# PROVIDED INFORMATION
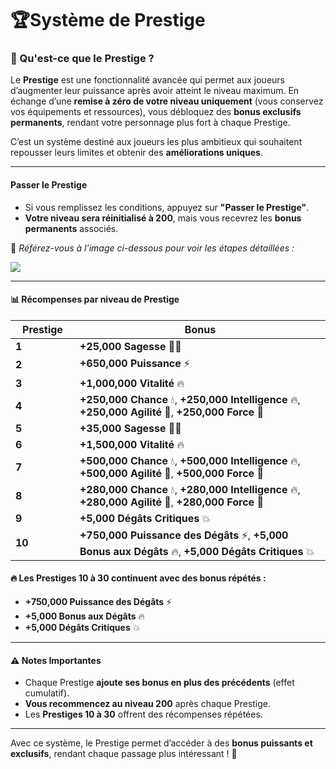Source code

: # 🏆Système de Prestige

### 🌟 Qu'est-ce que le Prestige ? <a href="#quest-ce-que-le-prestige" id="quest-ce-que-le-prestige"></a>

Le **Prestige** est une fonctionnalité avancée qui permet aux joueurs d’augmenter leur puissance après avoir atteint le niveau maximum. En échange d’une **remise à zéro de votre niveau uniquement** (vous conservez vos équipements et ressources), vous débloquez des **bonus exclusifs permanents**, rendant votre personnage plus fort à chaque Prestige.

C’est un système destiné aux joueurs les plus ambitieux qui souhaitent repousser leurs limites et obtenir des **améliorations uniques**.

***

#### **Passer le Prestige** <a href="#passer-le-prestige" id="passer-le-prestige"></a>

* Si vous remplissez les conditions, appuyez sur **"Passer le Prestige"**.
* **Votre niveau sera réinitialisé à 200**, mais vous recevrez les **bonus permanents** associés.

📌 _Référez-vous à l’image ci-dessous pour voir les étapes détaillées :_

![](https://vallya.gitbook.io/~gitbook/image?url=https%3A%2F%2F677697625-files.gitbook.io%2F%7E%2Ffiles%2Fv0%2Fb%2Fgitbook-x-prod.appspot.com%2Fo%2Fspaces%252FTJCjQJc02Pk37oWThIix%252Fuploads%252FLZ9feGDDFhbmtiy9LEod%252Fprestige.png%3Falt%3Dmedia%26token%3D73ffea5e-c8f2-4c92-8e0b-a4b4bd100c88\&width=768\&dpr=4\&quality=100\&sign=1fcc642d\&sv=2)

***

#### 📊 Récompenses par niveau de Prestige <a href="#recompenses-par-niveau-de-prestige" id="recompenses-par-niveau-de-prestige"></a>

<table><thead><tr><th width="87">Prestige</th><th>Bonus</th></tr></thead><tbody><tr><td><strong>1</strong></td><td><strong>+25,000 Sagesse</strong> 🧠✨</td></tr><tr><td><strong>2</strong></td><td><strong>+650,000 Puissance</strong> ⚡</td></tr><tr><td><strong>3</strong></td><td><strong>+1,000,000 Vitalité</strong> 🔥</td></tr><tr><td><strong>4</strong></td><td><strong>+250,000 Chance</strong> 💧, <strong>+250,000 Intelligence</strong> 🔥, <strong>+250,000 Agilité</strong> 🍃, <strong>+250,000 Force</strong> 💪</td></tr><tr><td><strong>5</strong></td><td><strong>+35,000 Sagesse</strong> 🧠✨</td></tr><tr><td><strong>6</strong></td><td><strong>+1,500,000 Vitalité</strong> 🔥</td></tr><tr><td><strong>7</strong></td><td><strong>+500,000 Chance</strong> 💧, <strong>+500,000 Intelligence</strong> 🔥, <strong>+500,000 Agilité</strong> 🍃, <strong>+500,000 Force</strong> 💪</td></tr><tr><td><strong>8</strong></td><td><strong>+280,000 Chance</strong> 💧, <strong>+280,000 Intelligence</strong> 🔥, <strong>+280,000 Agilité</strong> 🍃, <strong>+280,000 Force</strong> 💪</td></tr><tr><td><strong>9</strong></td><td><strong>+5,000 Dégâts Critiques</strong> 💥</td></tr><tr><td><strong>10</strong></td><td><strong>+750,000 Puissance des Dégâts</strong> ⚡, <strong>+5,000 Bonus aux Dégâts</strong> 🔥, <strong>+5,000 Dégâts Critiques</strong> 💥</td></tr></tbody></table>

#### **🔥 Les Prestiges 10 à 30 continuent avec des bonus répétés :**

* **+750,000 Puissance des Dégâts** ⚡
* **+5,000 Bonus aux Dégâts** 🔥
* **+5,000 Dégâts Critiques** 💥

***

#### ⚠️ Notes Importantes <a href="#notes-importantes" id="notes-importantes"></a>

* Chaque Prestige **ajoute ses bonus en plus des précédents** (effet cumulatif).
* **Vous recommencez au niveau 200** après chaque Prestige.
* Les **Prestiges 10 à 30** offrent des récompenses répétées.

***

Avec ce système, le Prestige permet d’accéder à des **bonus puissants et exclusifs**, rendant chaque passage plus intéressant ! 🎉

# WHAT THIS TASK INVOLVES
Respond with the number of lines in the entries that include the string "Prestiges", and nothing besides.

# WRITTEN RESPONSE
2